● **Work request**
Skip the images and copy each record exactly as written.

-- Opening Marker --

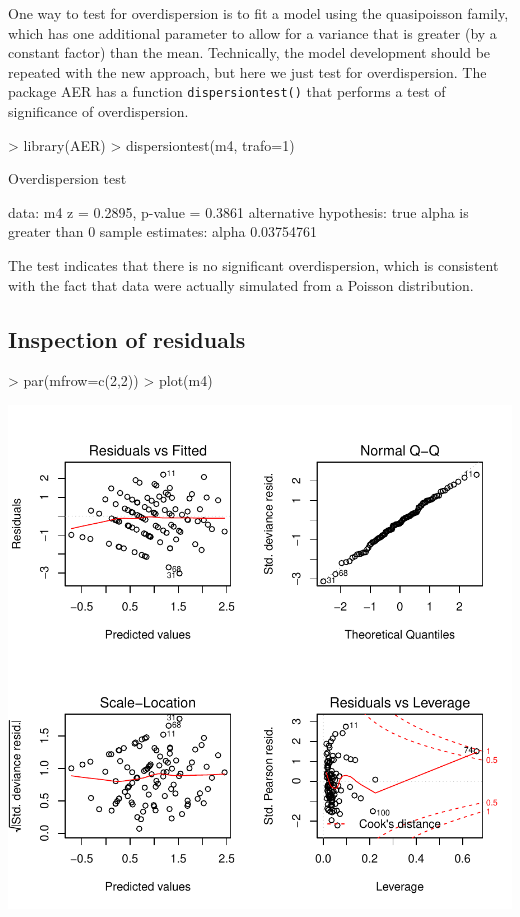 \documentclass{article}
\begin{document}
One way to test for overdispersion is to fit a model using the quasipoisson family, which has one additional parameter to allow for a variance that is greater (by a constant factor) than the mean. Technically, the model development should be repeated with the new approach, but here we just test for overdispersion. The package AER has a function \verb!dispersiontest()! that performs a test of significance of overdispersion.
\begin{Schunk}
\begin{Sinput}
> library(AER)
> dispersiontest(m4, trafo=1)
\end{Sinput}
\begin{Soutput}
	Overdispersion test

data:  m4
z = 0.2895, p-value = 0.3861
alternative hypothesis: true alpha is greater than 0
sample estimates:
     alpha 
0.03754761 
\end{Soutput}
\end{Schunk}

The test indicates that there is no significant overdispersion, which is consistent with the fact that data were actually simulated from a Poisson distribution.

\subsection{Inspection of residuals}

\begin{Schunk}
\begin{Sinput}
> par(mfrow=c(2,2))
> plot(m4)
\end{Sinput}
\end{Schunk}
\includegraphics{HW07PLS206F14-008}
\end{document}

-- Closing Marker --

● **Task response**
 \documentclass{article}
\begin{document}
One way to test for overdispersion is to fit a model using the quasipoisson family, which has one additional parameter to allow for a variance that is greater (by a constant factor) than the mean. Technically, the model development should be repeated with the new approach, but here we just test for overdispersion. The package AER has a function \verb!dispersiontest()! that performs a test of significance of overdispersion.
\begin{Schunk}
\begin{Sinput}
> library(AER)
> dispersiontest(m4, trafo=1)
\end{Sinput}
\begin{Soutput}
	Overdispersion test

data:  m4
z = 0.2895, p-value = 0.3861
alternative hypothesis: true alpha is greater than 0
sample estimates:
     alpha 
0.03754761 
\end{Soutput}
\end{Schunk}

The test indicates that there is no significant overdispersion, which is consistent with the fact that data were actually simulated from a Poisson distribution.

\subsection{Inspection of residuals}

\begin{Schunk}
\begin{Sinput}
> par(mfrow=c(2,2))
> plot(m4)
\end{Sinput}
\end{Schunk}
\includegraphics{HW07PLS206F14-008}
\end{document}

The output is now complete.